#### What needs to be done:
Exactly as they appear below, repeat the lines from the one with "尔时圣观自在菩萨。复说成就吉" through the one with "唵　阿慕伽　阿波啰耳多　诃曩诃曩　[合*牛]泮吒(半音)", and no others.

#### Material provided:
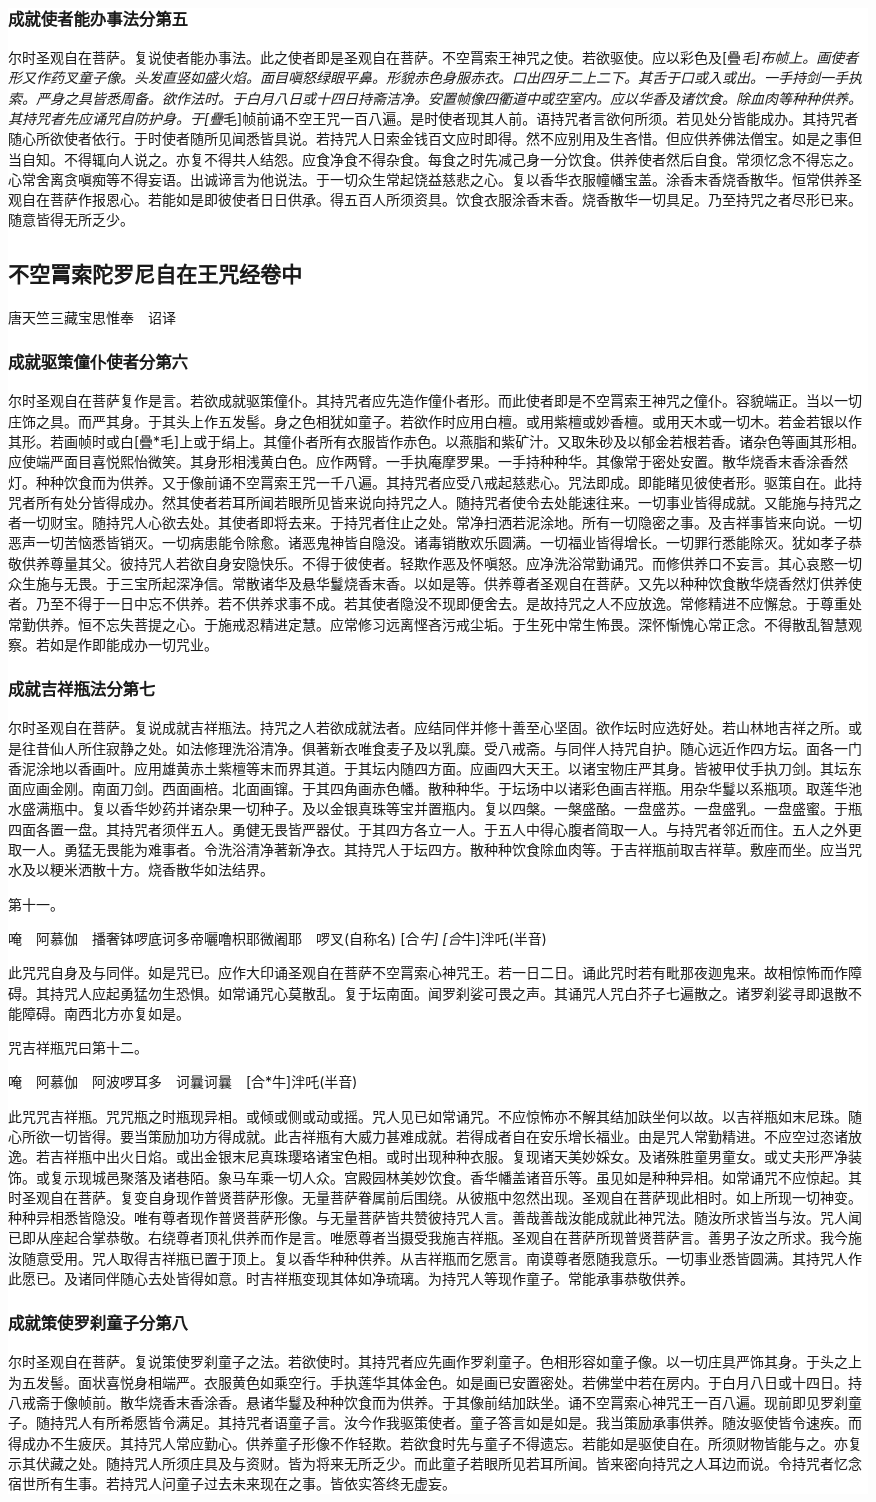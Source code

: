 ### 成就使者能办事法分第五

尔时圣观自在菩萨。复说使者能办事法。此之使者即是圣观自在菩萨。不空罥索王神咒之使。若欲驱使。应以彩色及[疊*毛]布帧上。画使者形又作药叉童子像。头发直竖如盛火焰。面目嗔怒绿眼平鼻。形貌赤色身服赤衣。口出四牙二上二下。其舌于口或入或出。一手持剑一手执索。严身之具皆悉周备。欲作法时。于白月八日或十四日持斋洁净。安置帧像四衢道中或空室内。应以华香及诸饮食。除血肉等种种供养。其持咒者先应诵咒自防护身。于[疊*毛]帧前诵不空王咒一百八遍。是时使者现其人前。语持咒者言欲何所须。若见处分皆能成办。其持咒者随心所欲使者依行。于时使者随所见闻悉皆具说。若持咒人日索金钱百文应时即得。然不应别用及生吝惜。但应供养佛法僧宝。如是之事但当自知。不得辄向人说之。亦复不得共人结怨。应食净食不得杂食。每食之时先减己身一分饮食。供养使者然后自食。常须忆念不得忘之。心常舍离贪嗔痴等不得妄语。出诚谛言为他说法。于一切众生常起饶益慈悲之心。复以香华衣服幢幡宝盖。涂香末香烧香散华。恒常供养圣观自在菩萨作报恩心。若能如是即彼使者日日供承。得五百人所须资具。饮食衣服涂香末香。烧香散华一切具足。乃至持咒之者尽形已来。随意皆得无所乏少。  

## 不空罥索陀罗尼自在王咒经卷中

唐天竺三藏宝思惟奉　诏译  

### 成就驱策僮仆使者分第六

尔时圣观自在菩萨复作是言。若欲成就驱策僮仆。其持咒者应先造作僮仆者形。而此使者即是不空罥索王神咒之僮仆。容貌端正。当以一切庄饰之具。而严其身。于其头上作五发髻。身之色相犹如童子。若欲作时应用白檀。或用紫檀或妙香檀。或用天木或一切木。若金若银以作其形。若画帧时或白[疊*毛]上或于绢上。其僮仆者所有衣服皆作赤色。以燕脂和紫矿汁。又取朱砂及以郁金若根若香。诸杂色等画其形相。应使端严面目喜悦熙怡微笑。其身形相浅黄白色。应作两臂。一手执庵摩罗果。一手持种种华。其像常于密处安置。散华烧香末香涂香然灯。种种饮食而为供养。又于像前诵不空罥索王咒一千八遍。其持咒者应受八戒起慈悲心。咒法即成。即能睹见彼使者形。驱策自在。此持咒者所有处分皆得成办。然其使者若耳所闻若眼所见皆来说向持咒之人。随持咒者使令去处能速往来。一切事业皆得成就。又能施与持咒之者一切财宝。随持咒人心欲去处。其使者即将去来。于持咒者住止之处。常净扫洒若泥涂地。所有一切隐密之事。及吉祥事皆来向说。一切恶声一切苦恼悉皆销灭。一切病患能令除愈。诸恶鬼神皆自隐没。诸毒销散欢乐圆满。一切福业皆得增长。一切罪行悉能除灭。犹如孝子恭敬供养尊量其父。彼持咒人若欲自身安隐快乐。不得于彼使者。轻欺作恶及怀嗔怒。应净洗浴常勤诵咒。而修供养口不妄言。其心哀愍一切众生施与无畏。于三宝所起深净信。常散诸华及悬华鬘烧香末香。以如是等。供养尊者圣观自在菩萨。又先以种种饮食散华烧香然灯供养使者。乃至不得于一日中忘不供养。若不供养求事不成。若其使者隐没不现即便舍去。是故持咒之人不应放逸。常修精进不应懈怠。于尊重处常勤供养。恒不忘失菩提之心。于施戒忍精进定慧。应常修习远离悭吝污戒尘垢。于生死中常生怖畏。深怀惭愧心常正念。不得散乱智慧观察。若如是作即能成办一切咒业。  

### 成就吉祥瓶法分第七

尔时圣观自在菩萨。复说成就吉祥瓶法。持咒之人若欲成就法者。应结同伴并修十善至心坚固。欲作坛时应选好处。若山林地吉祥之所。或是往昔仙人所住寂静之处。如法修理洗浴清净。俱著新衣唯食麦子及以乳糜。受八戒斋。与同伴人持咒自护。随心远近作四方坛。面各一门香泥涂地以香画叶。应用雄黄赤土紫檀等末而界其道。于其坛内随四方面。应画四大天王。以诸宝物庄严其身。皆被甲仗手执刀剑。其坛东面应画金刚。南面刀剑。西面画棓。北面画镩。于其四角画赤色幡。散种种华。于坛场中以诸彩色画吉祥瓶。用杂华鬘以系瓶项。取莲华池水盛满瓶中。复以香华妙药并诸杂果一切种子。及以金银真珠等宝并置瓶内。复以四槃。一槃盛酪。一盘盛苏。一盘盛乳。一盘盛蜜。于瓶四面各置一盘。其持咒者须伴五人。勇健无畏皆严器仗。于其四方各立一人。于五人中得心腹者简取一人。与持咒者邻近而住。五人之外更取一人。勇猛无畏能为难事者。令洗浴清净著新净衣。其持咒人于坛四方。散种种饮食除血肉等。于吉祥瓶前取吉祥草。敷座而坐。应当咒水及以粳米洒散十方。烧香散华如法结界。  

第十一。  

唵　阿慕伽　播奢钵啰底诃多帝囇噜枳耶微阇耶　啰叉(自称名) [合*牛] [合*牛]泮吒(半音)  

此咒咒自身及与同伴。如是咒已。应作大印诵圣观自在菩萨不空罥索心神咒王。若一日二日。诵此咒时若有毗那夜迦鬼来。故相惊怖而作障碍。其持咒人应起勇猛勿生恐惧。如常诵咒心莫散乱。复于坛南面。闻罗刹娑可畏之声。其诵咒人咒白芥子七遍散之。诸罗刹娑寻即退散不能障碍。南西北方亦复如是。  

咒吉祥瓶咒曰第十二。  

唵　阿慕伽　阿波啰耳多　诃曩诃曩　[合*牛]泮吒(半音)  

此咒咒吉祥瓶。咒咒瓶之时瓶现异相。或倾或侧或动或摇。咒人见已如常诵咒。不应惊怖亦不解其结加趺坐何以故。以吉祥瓶如末尼珠。随心所欲一切皆得。要当策励加功方得成就。此吉祥瓶有大威力甚难成就。若得成者自在安乐增长福业。由是咒人常勤精进。不应空过恣诸放逸。若吉祥瓶中出火日焰。或出金银末尼真珠璎珞诸宝色相。或时出现种种衣服。复现诸天美妙婇女。及诸殊胜童男童女。或丈夫形严净装饰。或复示现城邑聚落及诸巷陌。象马车乘一切人众。宫殿园林美妙饮食。香华幡盖诸音乐等。虽见如是种种异相。如常诵咒不应惊起。其时圣观自在菩萨。复变自身现作普贤菩萨形像。无量菩萨眷属前后围绕。从彼瓶中忽然出现。圣观自在菩萨现此相时。如上所现一切神变。种种异相悉皆隐没。唯有尊者现作普贤菩萨形像。与无量菩萨皆共赞彼持咒人言。善哉善哉汝能成就此神咒法。随汝所求皆当与汝。咒人闻已即从座起合掌恭敬。右绕尊者顶礼供养而作是言。唯愿尊者当摄受我施吉祥瓶。圣观自在菩萨所现普贤菩萨言。善男子汝之所求。我今施汝随意受用。咒人取得吉祥瓶已置于顶上。复以香华种种供养。从吉祥瓶而乞愿言。南谟尊者愿随我意乐。一切事业悉皆圆满。其持咒人作此愿已。及诸同伴随心去处皆得如意。时吉祥瓶变现其体如净琉璃。为持咒人等现作童子。常能承事恭敬供养。  

### 成就策使罗刹童子分第八

尔时圣观自在菩萨。复说策使罗刹童子之法。若欲使时。其持咒者应先画作罗刹童子。色相形容如童子像。以一切庄具严饰其身。于头之上为五发髻。面状喜悦身相端严。衣服黄色如乘空行。手执莲华其体金色。如是画已安置密处。若佛堂中若在房内。于白月八日或十四日。持八戒斋于像帧前。散华烧香末香涂香。悬诸华鬘及种种饮食而为供养。于其像前结加趺坐。诵不空罥索心神咒王一百八遍。现前即见罗刹童子。随持咒人有所希愿皆令满足。其持咒者语童子言。汝今作我驱策使者。童子答言如是如是。我当策励承事供养。随汝驱使皆令速疾。而得成办不生疲厌。其持咒人常应勤心。供养童子形像不作轻欺。若欲食时先与童子不得遗忘。若能如是驱使自在。所须财物皆能与之。亦复示其伏藏之处。随持咒人所须庄具及与资财。皆为将来无所乏少。而此童子若眼所见若耳所闻。皆来密向持咒之人耳边而说。令持咒者忆念宿世所有生事。若持咒人问童子过去未来现在之事。皆依实答终无虚妄。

#### Reply:
尔时圣观自在菩萨。复说成就吉祥瓶法。持咒之人若欲成就法者。应结同伴并修十善至心坚固。欲作坛时应选好处。若山林地吉祥之所。或是往昔仙人所住寂静之处。如法修理洗浴清净。俱著新衣唯食麦子及以乳糜。受八戒斋。与同伴人持咒自护。随心远近作四方坛。面各一门香泥涂地以香画叶。应用雄黄赤土紫檀等末而界其道。于其坛内随四方面。应画四大天王。以诸宝物庄严其身。皆被甲仗手执刀剑。其坛东面应画金刚。南面刀剑。西面画棓。北面画镩。于其四角画赤色幡。散种种华。于坛场中以诸彩色画吉祥瓶。用杂华鬘以系瓶项。取莲华池水盛满瓶中。复以香华妙药并诸杂果一切种子。及以金银真珠等宝并置瓶内。复以四槃。一槃盛酪。一盘盛苏。一盘盛乳。一盘盛蜜。于瓶四面各置一盘。其持咒者须伴五人。勇健无畏皆严器仗。于其四方各立一人。于五人中得心腹者简取一人。与持咒者邻近而住。五人之外更取一人。勇猛无畏能为难事者。令洗浴清净著新净衣。其持咒人于坛四方。散种种饮食除血肉等。于吉祥瓶前取吉祥草。敷座而坐。应当咒水及以粳米洒散十方。烧香散华如法结界。  

第十一。  

唵　阿慕伽　播奢钵啰底诃多帝囇噜枳耶微阇耶　啰叉(自称名) [合*牛] [合*牛]泮吒(半音)  

此咒咒自身及与同伴。如是咒已。应作大印诵圣观自在菩萨不空罥索心神咒王。若一日二日。诵此咒时若有毗那夜迦鬼来。故相惊怖而作障碍。其持咒人应起勇猛勿生恐惧。如常诵咒心莫散乱。复于坛南面。闻罗刹娑可畏之声。其诵咒人咒白芥子七遍散之。诸罗刹娑寻即退散不能障碍。南西北方亦复如是。  

咒吉祥瓶咒曰第十二。  

唵　阿慕伽　阿波啰耳多　诃曩诃曩　[合*牛]泮吒(半音)  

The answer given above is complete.